Wednesday, September 21, 2022

L'Acadie Blanc Has Arrived

 So we have had L'Acadie Blanc in the vineyard for over 10 years first planting it in the test vineyard to see how it would grow. It really has not grown well in that part of the vineyard and struggles with the low moisture in the very sandy and rocky soil. The additional hurdle of low nutrients in the soil there slowed its growth, even with ammendments.

What we did see from the test vineyard is that it is a very hardy vine, disease resistant and easily ripens the grapes in our climate. The draw back was that the clusters on the vines were small and often poorly filled with very low production per vines.

This vine is the queen of the white wine grape varieties in Nova Scotia and produces large crops that are made into wines of various styles that range in profiles form dry wine similar to sauvignon blanc, an off-dry that reminds one of chablis, to sparkling wines that are winning international awards. 

This vine is a favourite of our and despite the challenges experienced int he test vineyard, we took a bit of a chance and decided to plant a small lot of 1000 row feet in the new area in the vineyard where the soil is excellent, a silty sand with more nutirents and holds more moisture.  It worked out well and the vines have grown well in the new area. Last year, the 3rd years since we planted them, we were holping for a small crop but the late spring frost really knocked them back. 

This year we have a nice crop althought we are finding the vines tend to over bear on each shoot (often 4 clusters) and also push secondaries on nearly every node.  Note that the #1 and 2 clusters are often 100 grams, sometimes more. We pruned back to 5 shoots per foot of trellis and 2 clusters per shoot but will need to tinker with this going forward - maybe only 4 shoots per foot. 

We have a sizeable crop for year four and the grapes are ripening very well. As of October 10 they are about 14 brix. What we do know about this variety is it really accumulates sugar fast and should be in the high teens by the end of the month early October.

Sunday, September 11, 2022

Shaping Up For A Late Harvest

 So as we approach the middle of September we do our first check on the ripeness of the grapes as that can give us an indication of when we may be harvesting. From the numbers we are seeing right now we can expect the harvest to be delayed as long a possible this year.

We generally harvest the first week of October as we often face a frost event around then. Some years the season extends a little longer and we can let the grapes hange and accumulate more sugar while dropping the acid and making a better sugar/acid balance. We are certainly hoping for the later this year as the current level of ripeness reflects the delayed season we have had from the onset. A later harvest would be welcomed.

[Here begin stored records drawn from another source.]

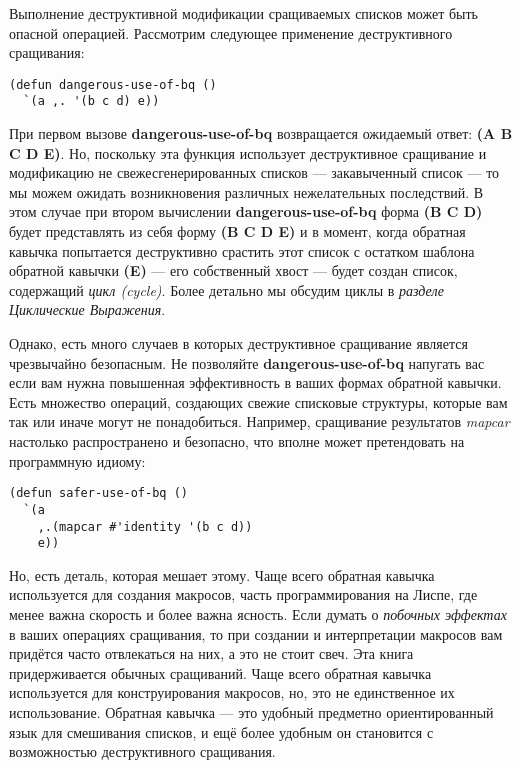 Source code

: Выполнение де\-струк\-тив\-ной модификации сращиваемых списков может быть опасной операцией. Рассмотрим следующее применение деструктивного сращивания:

\begin{verbatim}
(defun dangerous-use-of-bq ()
  `(a ,. '(b c d) e))
\end{verbatim}

При первом вызове \textbf{dangerous-use-of-bq} возвращается ожидаемый ответ: \textbf{(A B C D E)}. Но, поскольку эта функция использует деструктивное сращивание и модификацию не свежесгенерированных списков --- закавыченный список --- то мы можем ожидать возникновения различных нежелательных последствий. В этом случае при втором вычислении \textbf{dangerous-use-of-bq} форма \textbf{(B C D)} будет представлять из себя форму \textbf{(B C D E)} и в момент, когда обратная кавычка попытается деструктивно срастить этот список с остатком шаблона обратной кавычки \textbf{(E)} --- его собственный хвост --- будет создан список, содержащий \emph{цикл (cycle)}. Более детально мы обсудим циклы в \emph{разделе Циклические Выражения}.

Однако, есть много случаев в которых деструктивное сращивание является чрезвычайно безопасным. Не позволяйте \textbf{dangerous-use-of-bq} напугать вас если вам нужна повышенная эффективность в ваших формах обратной кавычки. Есть множество операций, создающих свежие списковые структуры, которые вам так или иначе могут не понадобиться. Например, сращивание результатов \emph{mapcar} настолько распространено и безопасно, что вполне может претендовать на программную идиому:

\begin{verbatim}
(defun safer-use-of-bq ()
  `(a
    ,.(mapcar #'identity '(b c d))
    e))
\end{verbatim}

Но, есть деталь, которая мешает этому. Чаще всего обратная кавычка используется для создания макросов, часть программирования на Лиспе, где менее важна скорость и более важна ясность. Если думать о \emph{побочных эффектах} в ваших операциях сращивания, то при создании и интерпретации макросов вам придётся часто отвлекаться на них, а это не стоит свеч. Эта книга придерживается обычных сращиваний. Чаще всего обратная кавычка используется для конструирования макросов, но, это не единственное их использование. Обратная кавычка --- это удобный предметно ориентированный язык для смешивания списков, и ещё более удобным он становится с возможностью деструктивного сращивания.

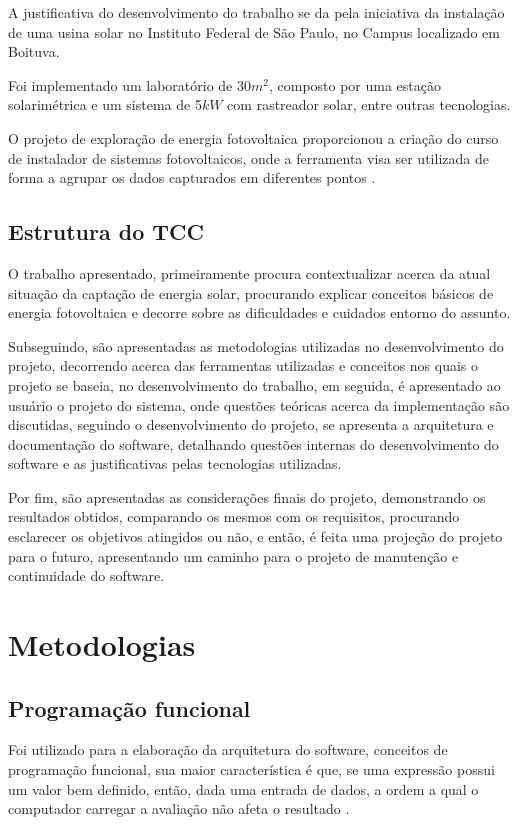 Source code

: A justificativa do desenvolvimento do trabalho se da pela iniciativa da instalação de uma usina solar no Instituto Federal de São Paulo, no Campus localizado em Boituva.

Foi implementado um laboratório de 30$m^2$, composto por uma estação solarimétrica e um sistema de 5$kW$ com rastreador solar, entre outras tecnologias.

O projeto de exploração de energia fotovoltaica proporcionou a criação do curso de instalador de sistemas fotovoltaicos, onde a ferramenta visa ser utilizada de forma a agrupar os dados capturados em diferentes pontos \cite{solar_ifsp_btv}.

\section{Estrutura do TCC}

O trabalho apresentado, primeiramente procura contextualizar acerca da atual situação da captação de energia solar, procurando explicar conceitos básicos de energia fotovoltaica e decorre sobre as dificuldades e cuidados entorno do assunto.

Subseguindo, são apresentadas as metodologias utilizadas no desenvolvimento do projeto, decorrendo acerca das ferramentas utilizadas e conceitos nos quais o projeto se baseia, no desenvolvimento do trabalho, em seguida, é apresentado ao usuário o projeto do sistema, onde questões teóricas acerca da implementação são discutidas, seguindo o desenvolvimento do projeto, se apresenta a arquitetura e documentação do software, detalhando questões internas do desenvolvimento do software e as justificativas pelas tecnologias utilizadas.

Por fim, são apresentadas as considerações finais do projeto, demonstrando os resultados obtidos, comparando os mesmos com os requisitos, procurando esclarecer os objetivos atingidos ou não, e então, é feita uma projeção do projeto para o futuro, apresentando um caminho para o projeto de manutenção e continuidade do software.

\chapter{Metodologias}

\section{Programação funcional}

Foi utilizado para a elaboração da arquitetura do software, conceitos de programação funcional, sua maior característica é que, se uma expressão possui um valor bem definido, então, dada uma entrada de dados, a ordem a qual o computador carregar a avaliação não afeta o resultado \cite{introduction_functional}.

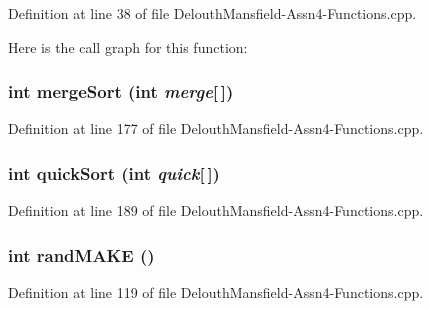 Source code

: Definition at line 38 of file DelouthMansfield-\/Assn4-\/Functions.cpp.



Here is the call graph for this function:

\hypertarget{_delouth_mansfield-_assn4-_functions_8cpp_a4c0a2c1198c153a63a9632ce3dc44921}{
\subsubsection[{mergeSort}]{\setlength{\rightskip}{0pt plus 5cm}int mergeSort (int {\em merge}\mbox{[}$\,$\mbox{]})}}
\label{_delouth_mansfield-_assn4-_functions_8cpp_a4c0a2c1198c153a63a9632ce3dc44921}


Definition at line 177 of file DelouthMansfield-\/Assn4-\/Functions.cpp.

\hypertarget{_delouth_mansfield-_assn4-_functions_8cpp_a9e940b0f849a62e9ff4319606269ae38}{
\subsubsection[{quickSort}]{\setlength{\rightskip}{0pt plus 5cm}int quickSort (int {\em quick}\mbox{[}$\,$\mbox{]})}}
\label{_delouth_mansfield-_assn4-_functions_8cpp_a9e940b0f849a62e9ff4319606269ae38}


Definition at line 189 of file DelouthMansfield-\/Assn4-\/Functions.cpp.

\hypertarget{_delouth_mansfield-_assn4-_functions_8cpp_a191743d28b671610e8d78df14b41ed9e}{
\subsubsection[{randMAKE}]{\setlength{\rightskip}{0pt plus 5cm}int randMAKE ()}}
\label{_delouth_mansfield-_assn4-_functions_8cpp_a191743d28b671610e8d78df14b41ed9e}


Definition at line 119 of file DelouthMansfield-\/Assn4-\/Functions.cpp.



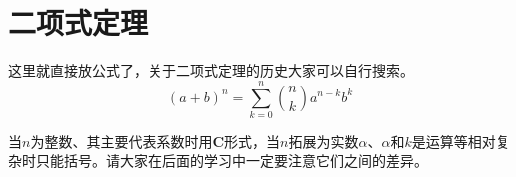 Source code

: \section{\textbf{二项式定理}}\label{sec:binomial}

这里就直接放公式了，关于二项式定理的历史大家可以自行搜索。
\begin{equation}
    (a+b)^n = {\textstyle \sum_{k=0}^{n}} \binom{n}{k} a^{n-k}b^k
\end{equation}

当$n$为整数、其主要代表系数时用$\textbf{C}$形式，当$n$拓展为实数$\alpha$、$\alpha$和$k$是运算等相对复杂时只能括号。请大家在后面的学习中一定要注意它们之间的差异。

Here are some of the Brix levels we have recorded for September 10.

  • Petitie Milo           13
  • L'Acadie Blanc         14
  • Castel                      14
  • Marechal Foch         13
  • Leon Millot           15
  • Evangeline           14
  • Vandal Cliche         14
  • Seigerrebe             14
  • Marechal Joffre       17
  • Sovereign Ruby       14

We had a cool and late year in 2020 an some of the number we recorded on September 13 of 2020 were,

  • Petite Milo         14
  • L'Acadie Blanc     13
  • Castel                  15   
  • Marechal Foch    14
  • Leon Millot          15
  • Evangeline            16
  • Vandal Cliche       14
  • Seigerrebe             15
  • Marechal Joffre       16
  • Sovereign Ruby      14
The numbers above for 2020 were taken three days later (September 13) and those three days can impact the sugar numbers, especially when its hot. So comparing the numbers gives us insite that we are on track for a similar year as 2020 and in that year we harvest on October 10.  We will be targeting for the same this year if not later if mother nature permits and the fall frost is delayed. Here is some of the grapes.

Here is three pictures of the Marechal Foch showing a big spectrum of ripeness from just turning (third from top picture) to faily ripe (top) depending on where they are located in the vineyard. And the classic tell that the grapes are getting ripe is the wasps are into them, the really like the Foch (fourth from top).

Leon Millot showing a similar spectrum higher percentage are more towards the fully ripe stage.